The purpose of the amendment is to allow the State of Israel to effectively and efficiently continue its support of the various companies which promote technological innovation and address the current challenges this industry faces in light of the importance of the high tech industry to the Israeli economy.
The amendment establishes the National Authority for Technological Innovation (NATI), which is intended to replace the Office of the Chief Scientist (OCS). Prior to the amendment, the OCS is entrusted with the operation of the various state incentive programs pursuant to the Encouragement of Research and Development in the Industry Law 1984 (R&D Law).
In order to achieve the required flexibility, the NATI will be authorized to establish the various government incentive programs and to manage the incentives system pursuant to the R&D Law.
NATI will be headed by the Chief Scientist, and will be entrusted with the establishment of various incentive programs. This would replace all the existing programs either pursuant to the R&D Law, and those promulgated by the General Manager of the Ministry of Economy, such as the incubator programs.
Transfer of Know-how
The amendment cancels the existing provisions of the R&D Law, and its regulations, regarding transfer of manufacturing outside of Israel and transfer of know-how outside of Israel. The NATI Council will be authorized to promulgate relevant provisions for each of the incentive programs.

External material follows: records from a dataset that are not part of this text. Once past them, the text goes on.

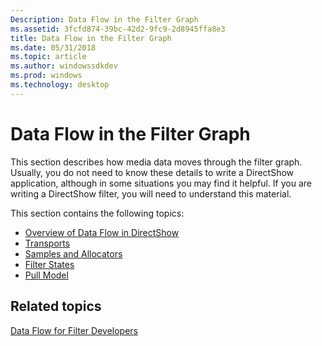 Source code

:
 ```yaml
---
Description: Data Flow in the Filter Graph
ms.assetid: 3fcfd874-39bc-42d2-9fc9-2d8945ffa8e3
title: Data Flow in the Filter Graph
ms.date: 05/31/2018
ms.topic: article
ms.author: windowssdkdev
ms.prod: windows
ms.technology: desktop
---
```


# Data Flow in the Filter Graph

This section describes how media data moves through the filter graph. Usually, you do not need to know these details to write a DirectShow application, although in some situations you may find it helpful. If you are writing a DirectShow filter, you will need to understand this material.

This section contains the following topics:

-   [Overview of Data Flow in DirectShow](overview-of-data-flow-in-directshow.md)
-   [Transports](transports.md)
-   [Samples and Allocators](samples-and-allocators.md)
-   [Filter States](filter-states.md)
-   [Pull Model](pull-model.md)

## Related topics

<dl> <dt>

[Data Flow for Filter Developers](data-flow-for-filter-developers.md)
</dt> </dl>

 

 



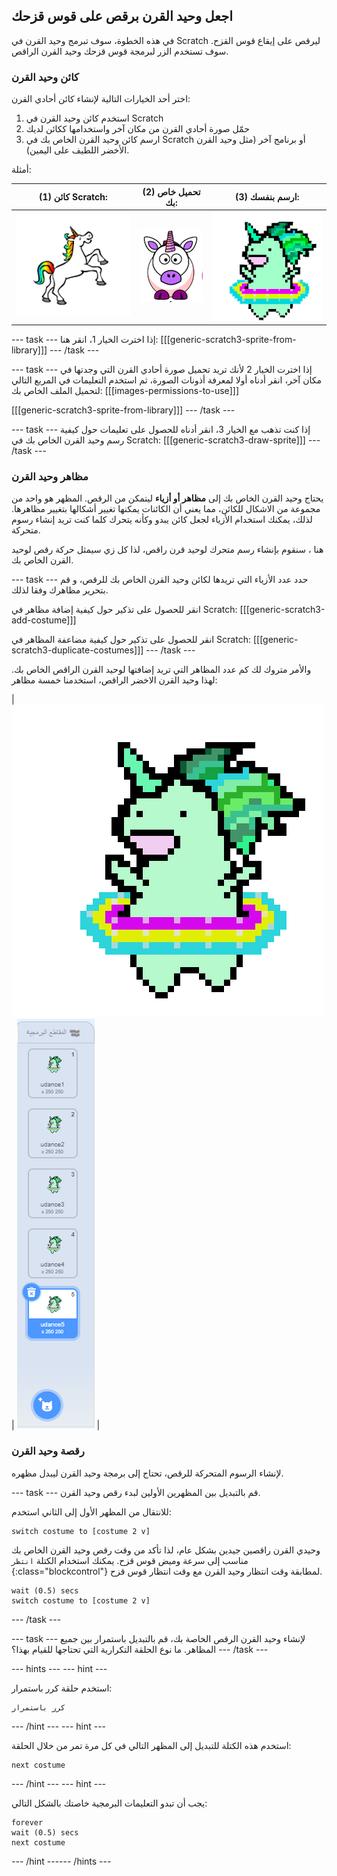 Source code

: ## اجعل وحيد القرن برقص على قوس قزحك

في هذه الخطوة، سوف تبرمج وحيد القرن في Scratch ليرقص على إيقاع قوس القزح. سوف تستخدم الزر لبرمجة قوس قزحك وحيد القرن الراقص.

### كائن وحيد القرن

اختر أحد الخيارات التالية لإنشاء كائن أحادي القرن:

1. استخدم كائن وحيد القرن في Scratch
2. حمّل صورة أحادي القرن من مكان آخر واستخدامها ككائن لديك
3. ارسم كائن وحيد القرن الخاص بك في Scratch أو برنامج آخر (مثل وحيد القرن الأخضر اللطيف على اليمين).

أمثلة:

|               (1) كائن Scratch:                |              (2) تحميل خاص بك:              |             (3) ارسم بنفسك:             |
|:----------------------------------------------:|:-------------------------------------------:|:---------------------------------------:|
| ![وحيد قرن Scratch](images/scratchunicorn.png) | ![وحيد قرن من الويب](images/webunicorn.png) | ![رسم وحيد قرن](images/drawunicorn.png) |

--- task --- إذا اخترت الخيار 1، انقر هنا: 
[[[generic-scratch3-sprite-from-library]]] 
--- /task ---

--- task --- إذا اخترت الخيار 2 لأنك تريد تحميل صورة أحادي القرن التي وجدتها في مكان آخر، انقر أدناه أولا لمعرفة أذونات الصورة، ثم استخدم التعليمات في المربع التالي لتحميل الملف الخاص بك: 
[[[images-permissions-to-use]]]

[[[generic-scratch3-sprite-from-library]]] 
--- /task ---

--- task --- إذا كنت تذهب مع الخيار 3، انقر أدناه للحصول على تعليمات حول كيفية رسم وحيد القرن الخاص بك في Scratch: 
[[[generic-scratch3-draw-sprite]]] 
--- /task ---

### مظاهر وحيد القرن

يحتاج وحيد القرن الخاص بك إلى **مظاهر أو أزياء** ليتمكن من الرقص. المظهر هو واحد من مجموعة من الاشكال للكائن، مما يعني أن الكائنات يمكنها تغيير أشكالها بتغيير مظاهرها. لذلك، يمكنك استخدام الأزياء لجعل كائن يبدو وكأنه يتحرك كلما كنت تريد إنشاء رسوم متحركة.

هنا ، سنقوم بإنشاء رسم متحرك لوحيد قرن راقص، لذا كل زي سيمثل حركة رقص لوحيد القرن الخاص بك.

--- task --- حدد عدد الأزياء التي تريدها لكائن وحيد القرن الخاص بك للرقص، و قم بتحرير مظاهرك وفقا لذلك.

انقر للحصول على تذكير حول كيفية إضافة مظاهر في Scratch: 
[[[generic-scratch3-add-costume]]]

انقر للحصول على تذكير حول كيفية مضاعفة المظاهر في Scratch: 
[[[generic-scratch3-duplicate-costumes]]] 
--- /task ---

والأمر متروك لك كم عدد المظاهر التي تريد إضافتها لوحيد القرن الراقص الخاص بك. لهذا وحيد القرن الاخضر الراقص، استخدمنا خمسة مظاهر:

| ![Dancing Unicorn Gif](images/dancingunicorn.gif) | ![Five Costumes](images/fivecostumes.png) |

### رقصة وحيد القرن

لإنشاء الرسوم المتحركة للرقص، تحتاج إلى برمجة وحيد القرن ليبدل مظهره.

--- task --- قم بالتبديل بين المظهرين الأولين لبدء رقص وحيد القرن.

للانتقال من المظهر الأول إلى الثاني استخدم:

```blocks3
switch costume to [costume 2 v]
```

وحيدي القرن راقصين جيدين بشكل عام، لذا تأكد من وقت رقص وحيد القرن الخاص بك مناسب إلى سرعة وميض قوس قزح. يمكنك استخدام الكتلة `انتظر `{:class="blockcontrol"} لمطابقة وقت انتظار وحيد القرن مع وقت انتظار قوس قزح.

```blocks3
wait (0.5) secs
switch costume to [costume 2 v]
```

--- /task ---

--- task --- لإنشاء وحيد القرن الرقص الخاصة بك، قم بالتبديل باستمرار بين جميع المظاهر. ما نوع الحلقة التكرارية التي تحتاجها للقيام بهذا؟ --- /task ---

--- hints ---
 --- hint ---

استخدم حلقة كرر باستمرار:

```blocks3
كرر باستمرار
```

--- /hint --- --- hint ---

استخدم هذه الكتلة للتبديل إلى المظهر التالي في كل مرة تمر من خلال الحلقة:

```blocks3
next costume
```

--- /hint --- --- hint ---

يجب أن تبدو التعليمات البرمجية خاصتك بالشكل التالي:

```blocks3
forever
wait (0.5) secs
next costume
```

--- /hint ------ /hints ---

The existing provisions related to transfer of know-how outside of Israel will remain in force with respect to the current incentive programs and funding received thereunder for an interim period.
Although the amendment emphasizes the need to retain know-how in Israel, this may lead to a more tailored approach to transfer of know-how requests with respect to existing incentive programs and address some of the difficulties encountered in cross border transactions.
The Research Committees will remain the entity in charge of the granting of the incentives, the day to day administration and the decisions related to transfer of know-how and production.
The NATI Council will be comprised of 8 members, including 3 representatives of the public. The inclusion of public representatives is intended to increase the dialog between NATI and the private sector and to ensure that NATI is responsive to market needs. However, the Council will not be able to approve any incentive programs without the presence of all the government representatives.
NATI will be funded through the state budget and the royalty repayments due to the state treasury will be used to encourage technological innovation by NATI. In addition, in rare cases and if professionally justified, NATI may issue bonds for the purpose of funding certain incentive programs.
The Amendment will enter into force on January 1, 2016 and all the incentives granted pursuant to the current R&D Law will be deemed as granted by the NATI. NATI will also assume the Chief Scientist’s obligations under any international research agreements.
The Amendment holds a promise for more flexibility and new types of government incentives for innovative technologies. It remains to be seen whether the restructuring and the establishment of NATI will be executed as planned and whether the promise for transparent innovative governmental support will be fulfilled.